VISTA Variables in the Via Lactea Survey - Data Release 1

Provided by: D. Minniti, P. Lucas, and the VVV team

Release Date: 25.07.2011


The VVV Survey data delivered in this ESO Data Release 1 (DR1) includes the VISTA paw-print and tile images that were acquired until September 30, 2010, and processed by the Cambridge Astronomical Survey Unit (CASU). These CASU v1.1 data files were successfully submitted to the ESO Archive through the Phase 3 system before April 30, 2011.

The Phase 3 release contains observations up to 30 September 2010 with all the approved data from CASU v1.1 pipeline reduction, including images and merged source catalogs. The list for this first Phase 3 DR1 has ~2800 tile images. If we count these plus associated confidence maps and catalogues they are approximately 1.6TB of data.


Figure 1. Maps showing the VVV tile numbers for: (a) bulge; and (b) disk.

VVV Tiles

The VVV photometry is divided into different disk and bulge tiles.

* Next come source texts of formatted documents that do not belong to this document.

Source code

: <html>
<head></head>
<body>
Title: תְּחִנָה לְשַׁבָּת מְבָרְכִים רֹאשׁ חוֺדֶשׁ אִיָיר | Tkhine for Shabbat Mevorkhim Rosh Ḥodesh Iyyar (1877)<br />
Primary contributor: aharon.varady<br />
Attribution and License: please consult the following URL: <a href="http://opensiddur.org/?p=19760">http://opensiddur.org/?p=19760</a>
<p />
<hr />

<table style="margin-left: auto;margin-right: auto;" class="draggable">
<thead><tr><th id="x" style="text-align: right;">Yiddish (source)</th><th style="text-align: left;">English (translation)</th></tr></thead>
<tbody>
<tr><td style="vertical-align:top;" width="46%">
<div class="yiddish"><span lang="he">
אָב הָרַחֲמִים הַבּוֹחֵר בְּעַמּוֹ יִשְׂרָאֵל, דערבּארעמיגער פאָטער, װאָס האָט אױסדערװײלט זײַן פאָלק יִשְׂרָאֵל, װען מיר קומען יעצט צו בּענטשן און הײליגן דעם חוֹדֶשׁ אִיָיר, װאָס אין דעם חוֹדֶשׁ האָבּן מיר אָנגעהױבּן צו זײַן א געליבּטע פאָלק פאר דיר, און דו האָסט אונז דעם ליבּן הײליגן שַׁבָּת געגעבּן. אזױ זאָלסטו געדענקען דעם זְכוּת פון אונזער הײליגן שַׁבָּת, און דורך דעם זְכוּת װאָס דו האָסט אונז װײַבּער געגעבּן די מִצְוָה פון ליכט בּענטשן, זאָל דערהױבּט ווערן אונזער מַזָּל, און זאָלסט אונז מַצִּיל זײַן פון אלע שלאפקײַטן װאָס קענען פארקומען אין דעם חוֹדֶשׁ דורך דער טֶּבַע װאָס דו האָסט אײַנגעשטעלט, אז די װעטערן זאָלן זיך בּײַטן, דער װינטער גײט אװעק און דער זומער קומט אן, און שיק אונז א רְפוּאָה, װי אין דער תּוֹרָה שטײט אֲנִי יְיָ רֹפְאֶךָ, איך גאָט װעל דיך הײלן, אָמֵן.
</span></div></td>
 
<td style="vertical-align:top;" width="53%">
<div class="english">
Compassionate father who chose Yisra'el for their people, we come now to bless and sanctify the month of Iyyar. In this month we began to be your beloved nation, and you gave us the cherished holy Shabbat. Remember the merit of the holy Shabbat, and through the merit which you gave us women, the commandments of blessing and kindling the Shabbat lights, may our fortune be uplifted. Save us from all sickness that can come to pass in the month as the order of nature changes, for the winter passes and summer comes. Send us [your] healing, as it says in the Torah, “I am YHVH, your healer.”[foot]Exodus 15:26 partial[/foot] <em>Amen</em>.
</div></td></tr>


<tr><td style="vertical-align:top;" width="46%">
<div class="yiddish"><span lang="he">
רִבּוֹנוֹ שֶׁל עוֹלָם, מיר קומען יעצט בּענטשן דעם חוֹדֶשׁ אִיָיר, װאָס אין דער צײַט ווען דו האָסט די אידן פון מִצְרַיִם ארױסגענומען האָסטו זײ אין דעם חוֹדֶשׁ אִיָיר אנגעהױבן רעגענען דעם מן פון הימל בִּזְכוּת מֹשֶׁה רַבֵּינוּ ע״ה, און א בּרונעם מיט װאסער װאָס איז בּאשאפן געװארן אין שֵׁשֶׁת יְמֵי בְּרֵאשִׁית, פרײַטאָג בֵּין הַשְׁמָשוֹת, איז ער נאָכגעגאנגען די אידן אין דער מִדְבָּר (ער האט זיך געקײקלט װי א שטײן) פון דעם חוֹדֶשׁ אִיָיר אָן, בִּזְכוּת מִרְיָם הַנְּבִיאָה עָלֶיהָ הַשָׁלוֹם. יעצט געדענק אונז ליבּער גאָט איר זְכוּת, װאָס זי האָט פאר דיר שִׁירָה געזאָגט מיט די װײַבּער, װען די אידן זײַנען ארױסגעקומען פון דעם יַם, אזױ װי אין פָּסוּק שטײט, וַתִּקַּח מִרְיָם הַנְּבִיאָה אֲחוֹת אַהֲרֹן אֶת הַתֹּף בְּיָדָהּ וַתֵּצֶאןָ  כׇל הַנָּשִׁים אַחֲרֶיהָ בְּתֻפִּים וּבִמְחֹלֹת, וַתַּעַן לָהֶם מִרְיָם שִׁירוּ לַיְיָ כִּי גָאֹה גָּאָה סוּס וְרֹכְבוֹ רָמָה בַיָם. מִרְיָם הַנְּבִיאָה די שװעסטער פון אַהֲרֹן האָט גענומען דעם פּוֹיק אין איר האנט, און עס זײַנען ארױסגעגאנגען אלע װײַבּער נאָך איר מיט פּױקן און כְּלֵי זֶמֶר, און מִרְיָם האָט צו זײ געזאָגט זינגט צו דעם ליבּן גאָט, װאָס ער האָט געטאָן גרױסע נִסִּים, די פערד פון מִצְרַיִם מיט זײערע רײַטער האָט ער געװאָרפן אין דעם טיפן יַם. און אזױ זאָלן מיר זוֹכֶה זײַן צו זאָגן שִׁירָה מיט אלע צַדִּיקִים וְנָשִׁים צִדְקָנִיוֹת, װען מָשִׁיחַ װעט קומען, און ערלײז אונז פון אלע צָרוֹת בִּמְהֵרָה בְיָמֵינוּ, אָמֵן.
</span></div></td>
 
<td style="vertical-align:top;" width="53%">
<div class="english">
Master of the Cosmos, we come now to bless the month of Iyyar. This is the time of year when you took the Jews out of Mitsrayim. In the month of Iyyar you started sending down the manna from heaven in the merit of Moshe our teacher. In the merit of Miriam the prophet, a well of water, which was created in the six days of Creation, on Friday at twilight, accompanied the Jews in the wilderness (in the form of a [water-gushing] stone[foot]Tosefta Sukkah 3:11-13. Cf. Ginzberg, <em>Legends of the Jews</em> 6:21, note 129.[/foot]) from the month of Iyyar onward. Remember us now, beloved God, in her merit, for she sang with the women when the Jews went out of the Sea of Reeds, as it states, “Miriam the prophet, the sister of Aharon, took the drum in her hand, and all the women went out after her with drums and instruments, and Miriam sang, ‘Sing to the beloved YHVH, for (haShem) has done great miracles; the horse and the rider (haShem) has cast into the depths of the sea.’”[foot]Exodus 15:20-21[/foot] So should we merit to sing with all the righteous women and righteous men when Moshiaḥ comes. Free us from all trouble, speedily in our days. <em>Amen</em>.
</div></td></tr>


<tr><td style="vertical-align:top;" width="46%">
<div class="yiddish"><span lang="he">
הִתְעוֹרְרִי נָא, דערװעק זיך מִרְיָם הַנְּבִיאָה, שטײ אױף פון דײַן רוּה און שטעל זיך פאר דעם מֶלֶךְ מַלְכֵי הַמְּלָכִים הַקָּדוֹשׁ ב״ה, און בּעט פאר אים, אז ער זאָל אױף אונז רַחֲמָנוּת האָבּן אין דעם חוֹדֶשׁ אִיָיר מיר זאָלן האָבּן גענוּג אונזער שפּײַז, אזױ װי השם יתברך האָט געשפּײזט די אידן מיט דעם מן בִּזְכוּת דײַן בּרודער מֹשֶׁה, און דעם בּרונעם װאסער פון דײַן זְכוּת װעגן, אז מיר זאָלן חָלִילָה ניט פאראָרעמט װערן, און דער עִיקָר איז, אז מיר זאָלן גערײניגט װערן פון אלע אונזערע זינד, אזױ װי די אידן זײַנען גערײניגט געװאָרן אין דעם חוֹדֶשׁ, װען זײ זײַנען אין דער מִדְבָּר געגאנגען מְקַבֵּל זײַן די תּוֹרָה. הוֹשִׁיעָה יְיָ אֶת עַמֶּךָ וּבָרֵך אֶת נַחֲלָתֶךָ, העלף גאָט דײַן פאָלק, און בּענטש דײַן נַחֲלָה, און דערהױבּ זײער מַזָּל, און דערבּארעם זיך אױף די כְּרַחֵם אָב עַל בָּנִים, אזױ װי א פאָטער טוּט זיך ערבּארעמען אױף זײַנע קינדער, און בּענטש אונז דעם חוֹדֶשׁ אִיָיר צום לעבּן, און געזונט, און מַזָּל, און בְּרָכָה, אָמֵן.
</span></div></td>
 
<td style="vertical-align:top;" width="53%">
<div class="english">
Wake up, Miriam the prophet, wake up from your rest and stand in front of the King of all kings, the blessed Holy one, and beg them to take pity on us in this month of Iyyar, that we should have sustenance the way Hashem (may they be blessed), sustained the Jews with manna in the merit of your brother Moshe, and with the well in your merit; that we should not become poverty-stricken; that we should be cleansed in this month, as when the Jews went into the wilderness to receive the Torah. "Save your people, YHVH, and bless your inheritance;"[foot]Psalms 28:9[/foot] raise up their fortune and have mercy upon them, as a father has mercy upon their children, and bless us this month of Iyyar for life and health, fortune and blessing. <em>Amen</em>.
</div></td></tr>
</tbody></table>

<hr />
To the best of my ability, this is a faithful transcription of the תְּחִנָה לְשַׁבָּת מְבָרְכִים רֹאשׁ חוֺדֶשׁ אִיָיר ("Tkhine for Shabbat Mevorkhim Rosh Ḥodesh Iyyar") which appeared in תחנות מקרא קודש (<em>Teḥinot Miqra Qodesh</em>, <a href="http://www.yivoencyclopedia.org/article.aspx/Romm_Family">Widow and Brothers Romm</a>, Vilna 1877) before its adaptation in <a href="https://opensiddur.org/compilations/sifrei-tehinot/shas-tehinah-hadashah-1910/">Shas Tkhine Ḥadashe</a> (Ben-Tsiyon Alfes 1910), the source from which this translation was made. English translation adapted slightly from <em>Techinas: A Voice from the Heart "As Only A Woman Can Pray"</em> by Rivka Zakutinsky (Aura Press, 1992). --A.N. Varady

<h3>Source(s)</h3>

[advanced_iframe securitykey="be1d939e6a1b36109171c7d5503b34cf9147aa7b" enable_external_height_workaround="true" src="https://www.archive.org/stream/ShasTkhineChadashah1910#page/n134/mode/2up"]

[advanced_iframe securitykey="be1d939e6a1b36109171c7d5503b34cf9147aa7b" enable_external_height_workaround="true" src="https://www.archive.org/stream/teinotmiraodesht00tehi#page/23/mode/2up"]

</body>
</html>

The tile nomenclature goes from d001 to d152 in the disk, and from b201 to b396 in the bulge. The map with the field IDs is shown in Figures 1a and 1b, overlapped on the extinction map of the inner Milky Way from Schlegel et al. 1997.

The VVV Survey Year 1 data completion is illustrated in Figures 2-4. The files for this VVV Survey DR1 include images and their respective photometric catalogues that have passed the Quality Control (QC), ie not all the fields shown in Figures 2-4 are being included in DR1, only higher quality data. For the Phase 3 DR1 of Year 1 we defined the list of data files that pass all the quality and calibration checks in order to be released, and at the same time defined a list of deprecated images, or re-reduced/re-calibrated some acceptable files. The final list of tiles available can be found in the attached document vvv_DR1_list.pdf.

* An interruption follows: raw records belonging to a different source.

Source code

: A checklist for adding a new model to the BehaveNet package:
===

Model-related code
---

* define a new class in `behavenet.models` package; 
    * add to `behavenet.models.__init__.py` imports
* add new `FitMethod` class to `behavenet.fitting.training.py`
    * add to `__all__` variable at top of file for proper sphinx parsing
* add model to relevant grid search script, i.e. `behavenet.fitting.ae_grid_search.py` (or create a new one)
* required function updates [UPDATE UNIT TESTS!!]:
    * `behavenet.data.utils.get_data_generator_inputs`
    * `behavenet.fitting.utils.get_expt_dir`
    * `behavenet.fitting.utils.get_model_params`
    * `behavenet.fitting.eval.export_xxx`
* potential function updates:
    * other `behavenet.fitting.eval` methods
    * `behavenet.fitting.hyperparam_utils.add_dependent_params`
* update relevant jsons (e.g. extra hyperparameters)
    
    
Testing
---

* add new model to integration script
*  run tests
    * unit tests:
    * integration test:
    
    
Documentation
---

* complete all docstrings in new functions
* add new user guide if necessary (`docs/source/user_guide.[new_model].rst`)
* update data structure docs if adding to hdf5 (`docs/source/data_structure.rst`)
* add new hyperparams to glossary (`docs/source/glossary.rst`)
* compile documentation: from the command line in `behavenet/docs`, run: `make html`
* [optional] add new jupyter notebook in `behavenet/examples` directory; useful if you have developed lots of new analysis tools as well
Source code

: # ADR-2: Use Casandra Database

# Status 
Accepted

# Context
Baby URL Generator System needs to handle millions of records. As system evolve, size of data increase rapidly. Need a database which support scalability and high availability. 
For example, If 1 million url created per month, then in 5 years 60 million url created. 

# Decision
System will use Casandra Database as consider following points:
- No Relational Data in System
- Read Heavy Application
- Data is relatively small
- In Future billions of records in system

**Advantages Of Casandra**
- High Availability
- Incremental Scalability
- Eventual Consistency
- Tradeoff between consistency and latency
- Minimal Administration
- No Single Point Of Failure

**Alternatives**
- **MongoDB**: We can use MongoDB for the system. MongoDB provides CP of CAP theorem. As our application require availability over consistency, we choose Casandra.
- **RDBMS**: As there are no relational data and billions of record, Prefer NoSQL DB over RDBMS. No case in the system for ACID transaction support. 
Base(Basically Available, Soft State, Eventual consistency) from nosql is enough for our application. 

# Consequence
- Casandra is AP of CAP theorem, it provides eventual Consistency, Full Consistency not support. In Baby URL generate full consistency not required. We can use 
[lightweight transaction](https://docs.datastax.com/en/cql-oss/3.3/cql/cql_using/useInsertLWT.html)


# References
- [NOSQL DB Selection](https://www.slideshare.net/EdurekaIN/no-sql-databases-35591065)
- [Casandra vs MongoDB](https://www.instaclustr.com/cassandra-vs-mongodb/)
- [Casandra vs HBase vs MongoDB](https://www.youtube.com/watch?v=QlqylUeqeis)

JHKs: 176 out of 196 fields completed = 90% (in all three filters)
YZ: 78 out of 196 = 40% (in both filters)
VAR: 113 out of 5x 196 (980) = 12% OBs completed


JHKs: 152 out of 152 fields completed = 100% (in all three filters)
YZ : 128 out of 152 = 84% (in both filters)
VAR: 547 out of 5x 152 (760) = 72% OBs completed


Fig. 2. VVV Survey observations completed in JHKs until Oct 26th, 2010. These OBs were given the highest priority, and the multi-color map of the VVV survey region is almost complete.

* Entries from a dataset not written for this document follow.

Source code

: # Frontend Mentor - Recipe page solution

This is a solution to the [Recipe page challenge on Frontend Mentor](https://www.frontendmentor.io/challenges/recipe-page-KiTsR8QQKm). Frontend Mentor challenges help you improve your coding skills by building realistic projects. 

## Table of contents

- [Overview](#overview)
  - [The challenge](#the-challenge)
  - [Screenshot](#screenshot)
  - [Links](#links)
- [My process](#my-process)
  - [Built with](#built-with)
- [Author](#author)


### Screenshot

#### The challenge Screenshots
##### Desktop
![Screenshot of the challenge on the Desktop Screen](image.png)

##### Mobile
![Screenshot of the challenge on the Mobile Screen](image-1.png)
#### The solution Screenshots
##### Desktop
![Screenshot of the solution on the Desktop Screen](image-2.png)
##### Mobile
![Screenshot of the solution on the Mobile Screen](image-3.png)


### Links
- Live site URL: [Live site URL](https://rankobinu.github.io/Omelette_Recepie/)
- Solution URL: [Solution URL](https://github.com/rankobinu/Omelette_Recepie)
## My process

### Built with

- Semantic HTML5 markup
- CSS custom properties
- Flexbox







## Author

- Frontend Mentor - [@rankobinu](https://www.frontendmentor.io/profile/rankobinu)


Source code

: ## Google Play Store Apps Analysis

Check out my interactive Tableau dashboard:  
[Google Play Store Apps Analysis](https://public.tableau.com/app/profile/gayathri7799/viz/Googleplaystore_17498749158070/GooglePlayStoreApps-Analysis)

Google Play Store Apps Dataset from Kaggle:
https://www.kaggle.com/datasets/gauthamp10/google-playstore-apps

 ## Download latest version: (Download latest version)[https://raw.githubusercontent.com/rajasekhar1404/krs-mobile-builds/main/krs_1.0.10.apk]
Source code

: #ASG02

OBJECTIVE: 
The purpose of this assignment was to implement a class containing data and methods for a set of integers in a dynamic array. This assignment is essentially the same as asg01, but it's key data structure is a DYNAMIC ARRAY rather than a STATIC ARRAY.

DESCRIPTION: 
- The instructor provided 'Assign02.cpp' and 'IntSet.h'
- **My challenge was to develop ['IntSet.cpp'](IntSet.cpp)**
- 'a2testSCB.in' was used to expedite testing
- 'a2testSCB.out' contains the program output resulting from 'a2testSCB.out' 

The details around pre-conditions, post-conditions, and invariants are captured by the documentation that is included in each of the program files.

Fig. 3. VVV Survey observations completed in ZY until Oct 26th, 2010. These ZY filter observations were given slightly lower priority than the JHKs maps. However, we obtained significant coverage, specially in the disk region. These filters are essential to complement and interpret the information provided by the JHKs maps: they can lift the degeneracy or ambiguity of the JHKs color-color diagrams and color-magnitude diagram in the presence of large and variable interstellar extinction.


Fig. 4. VVV Survey observations completed in 5 Ks epochs until Oct 26th, 2010. These Ks observations of the first year were intended to test the variability search techniques, and to provide a long term baseline for stellar variability (e.g. microlensing, long term variable sources), as well as for proper motions. We decided to give them lower priority than the multi-color maps, and it is evident that the total coverage is rather poor due to the time lost to telescope intervention and weather.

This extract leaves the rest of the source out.